PROBLEM STATEMENT - For the records below, report how many lines include the string "personas", leaving out everything except the number.

TASK MATERIAL -
Content starts
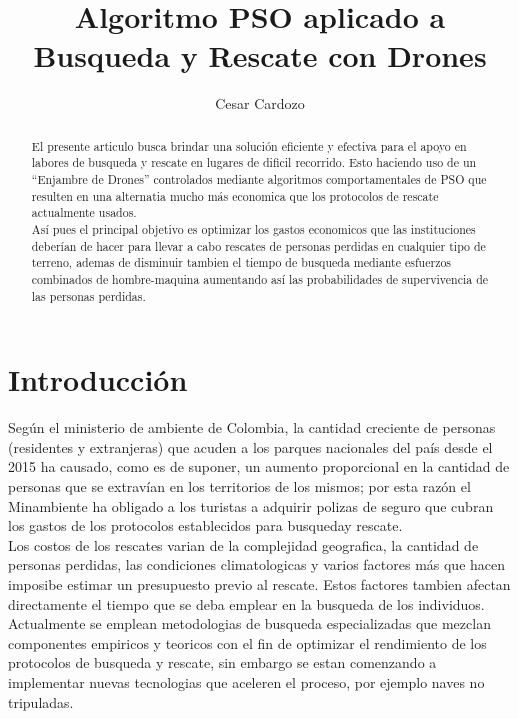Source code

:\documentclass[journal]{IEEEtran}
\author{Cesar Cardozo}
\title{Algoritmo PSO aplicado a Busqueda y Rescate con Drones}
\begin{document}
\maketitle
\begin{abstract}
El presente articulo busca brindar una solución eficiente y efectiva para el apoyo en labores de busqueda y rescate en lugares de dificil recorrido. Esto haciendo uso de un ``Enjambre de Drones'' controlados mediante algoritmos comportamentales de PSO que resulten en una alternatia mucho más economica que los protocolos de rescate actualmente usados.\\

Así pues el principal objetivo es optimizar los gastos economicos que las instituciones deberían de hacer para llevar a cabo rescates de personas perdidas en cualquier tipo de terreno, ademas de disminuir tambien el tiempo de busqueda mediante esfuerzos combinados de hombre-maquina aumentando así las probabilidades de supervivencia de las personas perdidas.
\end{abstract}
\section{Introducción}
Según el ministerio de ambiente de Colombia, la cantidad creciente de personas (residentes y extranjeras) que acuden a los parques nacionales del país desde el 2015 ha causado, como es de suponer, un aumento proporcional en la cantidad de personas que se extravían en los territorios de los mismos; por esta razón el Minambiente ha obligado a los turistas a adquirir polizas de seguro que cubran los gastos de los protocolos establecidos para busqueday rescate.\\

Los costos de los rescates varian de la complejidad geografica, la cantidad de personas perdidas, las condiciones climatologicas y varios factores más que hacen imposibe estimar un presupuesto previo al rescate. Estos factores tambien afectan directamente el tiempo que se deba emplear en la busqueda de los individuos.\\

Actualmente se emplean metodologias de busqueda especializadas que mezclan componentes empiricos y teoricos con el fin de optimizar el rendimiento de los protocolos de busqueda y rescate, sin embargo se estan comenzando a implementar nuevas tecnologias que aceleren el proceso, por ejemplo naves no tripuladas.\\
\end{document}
Content ends
SOLUTION - 3